Pernyataan perasaan Hanin dua minggu lalu bukan apa-apa.
Itu kenapa Kanzi begitu berarti untuk Hanin. Cowok itu bukan sekedar cinta pertama atau sejenisnya, Kanzi lebih dari segala yang pernah orang-orang pikirkan tentang cinta.
Hanin menatap langit. Mendung sudah berkurang namun air berkah itu masih tumpah. Cukup deras namun sekarang terasa lebih hangat.
Seperti perasaan Hanin.
Setidaknya, sebelum pesan susulan dari Kanzi datang.
Kanzi Arashi
Hujannya lebat bgt Nin
Gw gk tau bisa jmput lo ato nggak
Hanin membacanya dengan sayu. Pesan susulan lain datang tak lama kemudian.
Kanzi Arashi
Kemungkinan nggak
Naik grab aja ya, gw pesenin
Oke, Zi. Gak papa
Gak usah, gw bisa pesen sndiri
Btw, makasih ya
"Grab, ya?" Hanin bermonolog.
Kalau ujung-ujungnya pakai grab, sebaiknya dia pesan dari tadi saja. Tapi karna berharap Kanzi datang seperti drama-drama korea, Hanin mengurungkan niat.

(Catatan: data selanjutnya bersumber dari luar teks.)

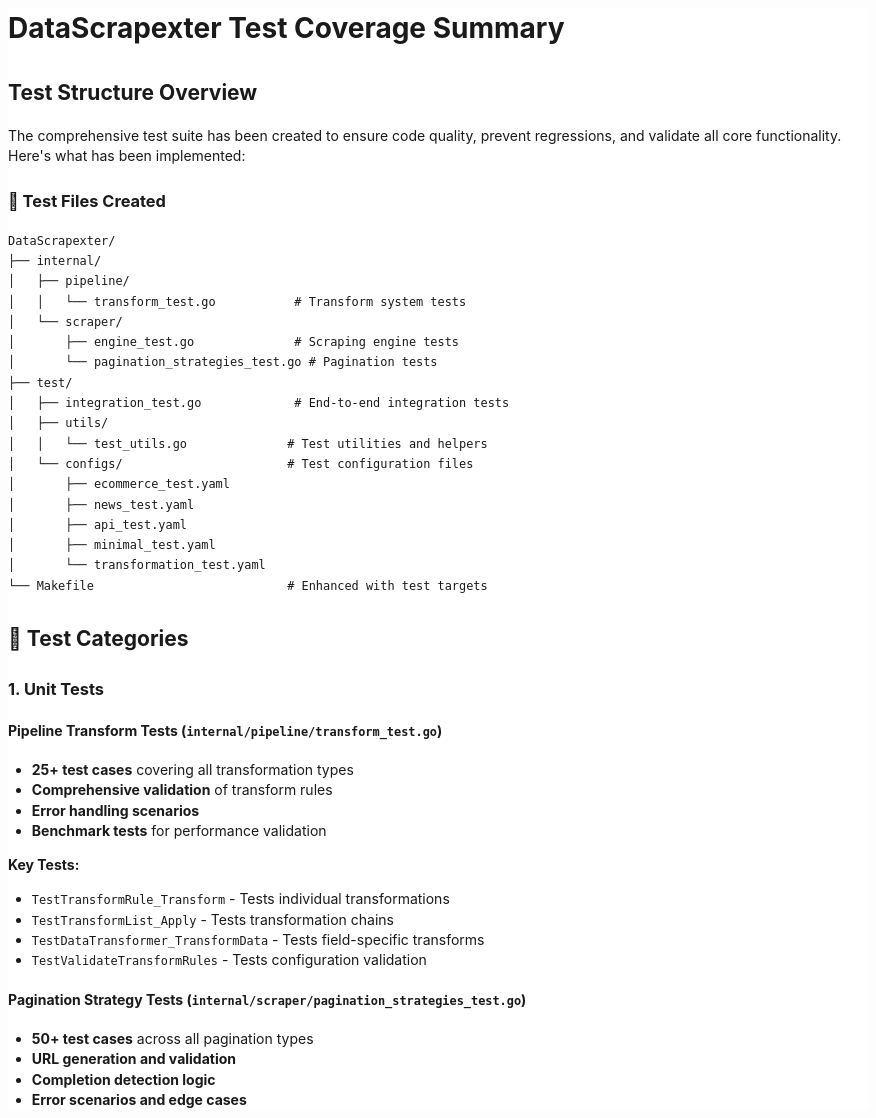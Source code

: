# DataScrapexter Test Coverage Summary

## Test Structure Overview

The comprehensive test suite has been created to ensure code quality, prevent regressions, and validate all core functionality. Here's what has been implemented:

### 📁 Test Files Created

```
DataScrapexter/
├── internal/
│   ├── pipeline/
│   │   └── transform_test.go           # Transform system tests
│   └── scraper/
│       ├── engine_test.go              # Scraping engine tests
│       └── pagination_strategies_test.go # Pagination tests
├── test/
│   ├── integration_test.go             # End-to-end integration tests
│   ├── utils/
│   │   └── test_utils.go              # Test utilities and helpers
│   └── configs/                       # Test configuration files
│       ├── ecommerce_test.yaml
│       ├── news_test.yaml
│       ├── api_test.yaml
│       ├── minimal_test.yaml
│       └── transformation_test.yaml
└── Makefile                           # Enhanced with test targets
```

## 🧪 Test Categories

### 1. Unit Tests

#### **Pipeline Transform Tests** (`internal/pipeline/transform_test.go`)
- **25+ test cases** covering all transformation types
- **Comprehensive validation** of transform rules
- **Error handling scenarios**
- **Benchmark tests** for performance validation

**Key Tests:**
- `TestTransformRule_Transform` - Tests individual transformations
- `TestTransformList_Apply` - Tests transformation chains
- `TestDataTransformer_TransformData` - Tests field-specific transforms
- `TestValidateTransformRules` - Tests configuration validation

#### **Pagination Strategy Tests** (`internal/scraper/pagination_strategies_test.go`)
- **50+ test cases** across all pagination types
- **URL generation and validation**
- **Completion detection logic**
- **Error scenarios and edge cases**
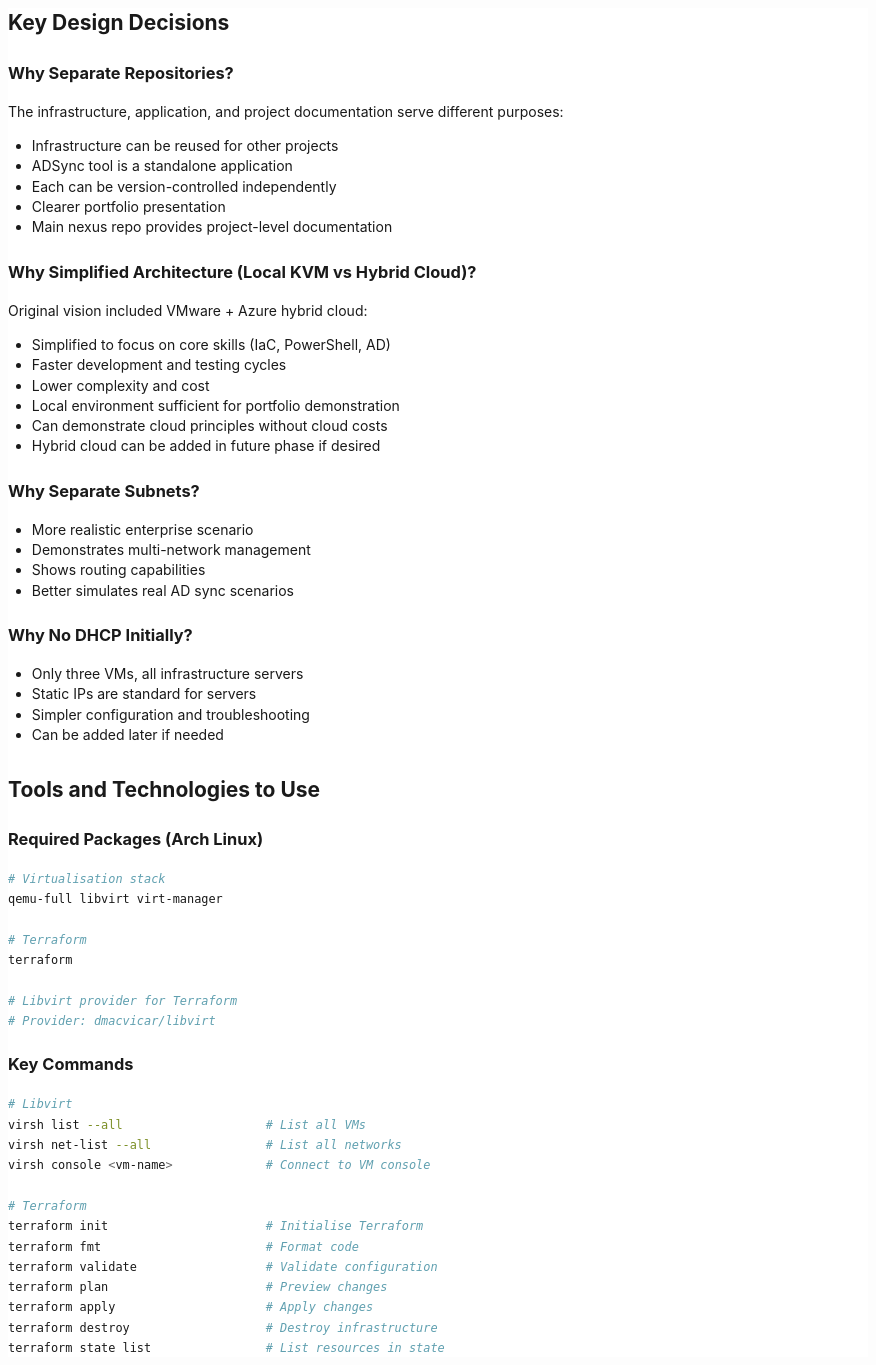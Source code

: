 ## Key Design Decisions

### Why Separate Repositories?
The infrastructure, application, and project documentation serve different purposes:
- Infrastructure can be reused for other projects
- ADSync tool is a standalone application
- Each can be version-controlled independently
- Clearer portfolio presentation
- Main nexus repo provides project-level documentation

### Why Simplified Architecture (Local KVM vs Hybrid Cloud)?
Original vision included VMware + Azure hybrid cloud:
- Simplified to focus on core skills (IaC, PowerShell, AD)
- Faster development and testing cycles
- Lower complexity and cost
- Local environment sufficient for portfolio demonstration
- Can demonstrate cloud principles without cloud costs
- Hybrid cloud can be added in future phase if desired

### Why Separate Subnets?
- More realistic enterprise scenario
- Demonstrates multi-network management
- Shows routing capabilities
- Better simulates real AD sync scenarios

### Why No DHCP Initially?
- Only three VMs, all infrastructure servers
- Static IPs are standard for servers
- Simpler configuration and troubleshooting
- Can be added later if needed

## Tools and Technologies to Use

### Required Packages (Arch Linux)
```bash
# Virtualisation stack
qemu-full libvirt virt-manager

# Terraform
terraform

# Libvirt provider for Terraform
# Provider: dmacvicar/libvirt
```

### Key Commands
```bash
# Libvirt
virsh list --all                    # List all VMs
virsh net-list --all                # List all networks
virsh console <vm-name>             # Connect to VM console

# Terraform
terraform init                      # Initialise Terraform
terraform fmt                       # Format code
terraform validate                  # Validate configuration
terraform plan                      # Preview changes
terraform apply                     # Apply changes
terraform destroy                   # Destroy infrastructure
terraform state list                # List resources in state
```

Ternyata benar. Drama tak seindah realita.
Hanin pikir, dia cukup penting untuk menjadi alasan Kanzi menembus hujan badai halilintar. Bego! Hanin mengutuk diri.
Memangnya siapa dia untuk Kanzi?
Tin!
Hanin mendongak, motor CBR 150 dengan pengendara berseragam serupa dengannya berhenti didepan halte tanpa gadis itu sadari.
Cowok. Dan sama sekali tidak Hanin kenali.
Kepala berbalut helm itu mengisyaratkan Hanin untuk ikut. Yang tentu saja ditolak mentah-mentah. Hanin bahkan sampai memalingkan wajah, deg-degan juga. Dia yakin orang itu adalah om-om mesum yang sedang menyamar.
Kini, helm berwarna hitam solid itu terlepas. Sang pengendara tampak kewalahan tertimpa hujan meski sudah sedari tadi seragamnya basah.
Hanin tertegun. Mengecilkan mata untuk memastikan sekarang dia tidak salah lihat.
Digantara.
Ketua kelas sebelah.
Yang benar saja!
Refleks kepala cantik itu menggeleng.
Decakan samar terdengar dari Diga. Pemuda itu turun dari motor menghampiri Hanin yang kini tampak memeluk erat tas nya dipangkuan. Menatap gadis itu lamat sebelum napasnya berhembus pelan.
"Lo-lo ngapain?" Hanin bertanya tanpa menoleh.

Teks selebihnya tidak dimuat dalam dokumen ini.